## Work order
Below are some records; output exactly the lines from the line with "download [here](https://cmake.org/download/))." to the line with "Running the examples", both ends kept, and nothing more.

## Exercise inputs
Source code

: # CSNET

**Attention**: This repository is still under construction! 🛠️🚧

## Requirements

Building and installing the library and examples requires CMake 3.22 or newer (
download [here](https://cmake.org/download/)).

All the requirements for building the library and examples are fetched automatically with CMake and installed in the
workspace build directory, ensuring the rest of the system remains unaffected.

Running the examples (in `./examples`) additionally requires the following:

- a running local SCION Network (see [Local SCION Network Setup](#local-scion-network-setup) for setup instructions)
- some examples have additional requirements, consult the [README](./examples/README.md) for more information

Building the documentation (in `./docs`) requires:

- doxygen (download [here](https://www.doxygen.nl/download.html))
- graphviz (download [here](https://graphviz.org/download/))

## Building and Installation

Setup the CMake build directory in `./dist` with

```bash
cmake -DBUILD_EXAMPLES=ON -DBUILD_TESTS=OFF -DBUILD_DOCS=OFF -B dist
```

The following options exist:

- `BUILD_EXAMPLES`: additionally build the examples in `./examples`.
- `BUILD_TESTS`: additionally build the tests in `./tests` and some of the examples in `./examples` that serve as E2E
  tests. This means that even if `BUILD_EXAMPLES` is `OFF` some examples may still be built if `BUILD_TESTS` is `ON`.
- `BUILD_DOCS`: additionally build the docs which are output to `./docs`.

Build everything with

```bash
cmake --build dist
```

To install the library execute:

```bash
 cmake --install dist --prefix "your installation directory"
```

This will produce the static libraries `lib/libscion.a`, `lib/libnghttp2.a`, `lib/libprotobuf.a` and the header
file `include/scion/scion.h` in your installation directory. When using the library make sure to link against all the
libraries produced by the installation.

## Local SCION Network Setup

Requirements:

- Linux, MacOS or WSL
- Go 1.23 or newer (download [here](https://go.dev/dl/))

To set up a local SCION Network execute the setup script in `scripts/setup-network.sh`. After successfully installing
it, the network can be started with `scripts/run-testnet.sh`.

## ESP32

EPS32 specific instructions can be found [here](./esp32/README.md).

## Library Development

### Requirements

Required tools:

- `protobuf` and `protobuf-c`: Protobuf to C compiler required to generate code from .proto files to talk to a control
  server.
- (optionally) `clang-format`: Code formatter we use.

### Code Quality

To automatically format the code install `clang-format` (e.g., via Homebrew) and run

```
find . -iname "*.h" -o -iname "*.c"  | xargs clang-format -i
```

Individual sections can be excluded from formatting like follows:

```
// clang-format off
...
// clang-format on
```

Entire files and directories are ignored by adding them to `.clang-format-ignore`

## Result of the exercise
download [here](https://cmake.org/download/)).

All the requirements for building the library and examples are fetched automatically with CMake and installed in the
workspace build directory, ensuring the rest of the system remains unaffected.

Running the examples (in `./examples`) additionally requires the following:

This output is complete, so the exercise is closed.